Whitefish Bay — The Whitefish Bay Village Board has made a major shift in the way it charges residents for public infrastructure improvements, moving the financial burden of new construction projects from nearby homeowners to the general village tax roll.
Currently, Whitefish Bay residents pay special assessments on driveway approaches, sidewalks in front of their house, sanitary sewer laterals in the public right of way, alleys abutting their property and carriage walks between the curb and sidewalk. They also pay 25 to 30 percent of the cost of road construction in front of their houses.
The revised ordinance adopted by the board Monday night will virtually eliminate those special assessments. When the village reconstructs a street, the village would fund 100 percent of the cost of all improvements in the public right of way, including sanitary sewer laterals and driveway approaches. For the resurfacing of a street, the village would fund the cost of the overlay, but not driveway approaches. Carriage walks will still be funded through special assessments.
The policy change has been discussed over the course of several Public Works Oversight Committee meetings, as well as a recent public hearing before the Village Board. Whitefish Bay residents still hoped to sway the board with their comments during Monday night's meeting.
One downfall of the current special assessment policy is that groups of neighbors often lobby the village board to prevent a project with a large special assessment attached. Resident Paul Smith said shifting those special assessment costs to the general tax roll is going to create a similar backlash, even if the response is delayed.
"If you put it on the real estate taxes, you're not going to hear from people right away," he said. "But in a few years from now, when those taxes go through the roof, you're going to hear about it."
On the flip side of the coin, resident Phil Wheeler made the case that property owners can budget for an annual tax bill, but it's more difficult to budget for a surprise special assessment. Other residents made the case that infrastructure improvements benefit the entire village, not just nearby homeowners.
The board voted 4-3 to approve the policy, with a difference of opinion on whether the village tax base should pay for alley improvements. The majority of the board agreed that alleys should be funded by the entire village, while trustees Tara Serebin, Will Demet and Jay Miller argued homeowners should be responsible for 50 percent of the cost. Currently, homeowners with alleys are responsible for 100 percent of the improvement costs.
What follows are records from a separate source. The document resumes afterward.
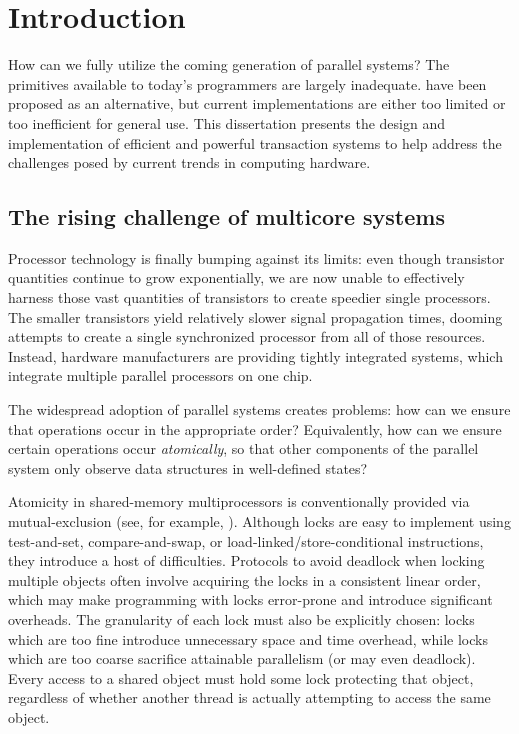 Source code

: \chapter{Introduction}\label{sec:intro}

How can we fully utilize the coming generation of parallel systems?
The primitives available to today's programmers are largely
inadequate.   have been proposed as an
alternative, but current implementations are either too limited or too
inefficient for general use.  This dissertation presents the design
and implementation of efficient and powerful transaction systems to
help address the challenges posed by current trends in computing
hardware.

\section{The rising challenge of multicore systems}
Processor technology is finally bumping against its limits: even
though transistor quantities continue to grow exponentially, we are
now unable to effectively harness those vast quantities of transistors
to create speedier single processors.  The smaller transistors yield
relatively slower signal propagation times, dooming attempts to create
a single synchronized processor from all of those resources.
Instead, hardware manufacturers are providing tightly integrated
 systems, which integrate multiple parallel
processors on one chip.

The widespread adoption of parallel systems creates problems: how can
we ensure that operations occur in the appropriate order?
Equivalently, how can we ensure certain operations occur
\textit{atomically}, so that other components of the parallel system
only observe data structures in well-defined states?

Atomicity in shared-memory multiprocessors is 
conventionally provided
via mutual-exclusion  (see, for example,
\cite[p.~35]{Tanenbaum92}).  Although locks are easy to
implement using test-and-set, compare-and-swap, or
load-linked/{\bp}store-conditional instructions, they introduce a host of
difficulties.  Protocols to avoid deadlock when locking multiple
objects often involve acquiring the locks in a consistent linear
order, which may make programming with locks error-prone and introduce
significant overheads.  The granularity of each lock must also be
explicitly chosen: locks which are too fine introduce unnecessary
space and time overhead, while locks which are too coarse sacrifice
attainable parallelism (or may even deadlock).  Every access to a
shared object must hold some lock protecting that object, regardless
of whether another thread is actually attempting to access the same object.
Both sides made their case about whether alleys are public or private thoroughfares. Alleys are mostly used by people who live on the alley, some argued. But others argued that alleys are unlike driveways in that the village decides when repairs are necessary, and they are used by village vehicles. The village has $3 million worth of alley construction planned over the next 15 years.
Resident Nicholas Petrie said that equating an alley to a driveway is a false analogy.
"I can't have a graduation party in an alley; I can't set up a barbeque in an alley," he said. "It's a public right of way."
Demet argued that it is equally problematic to equate an alley to a public street.
"To say there's no significant difference between a street and an alley is a clear exaggeration," he said. "I think the fact that we're moving from 100 percent of the cost being paid by a homeowner to 50 percent, with the village taking up half of it, is more than fair."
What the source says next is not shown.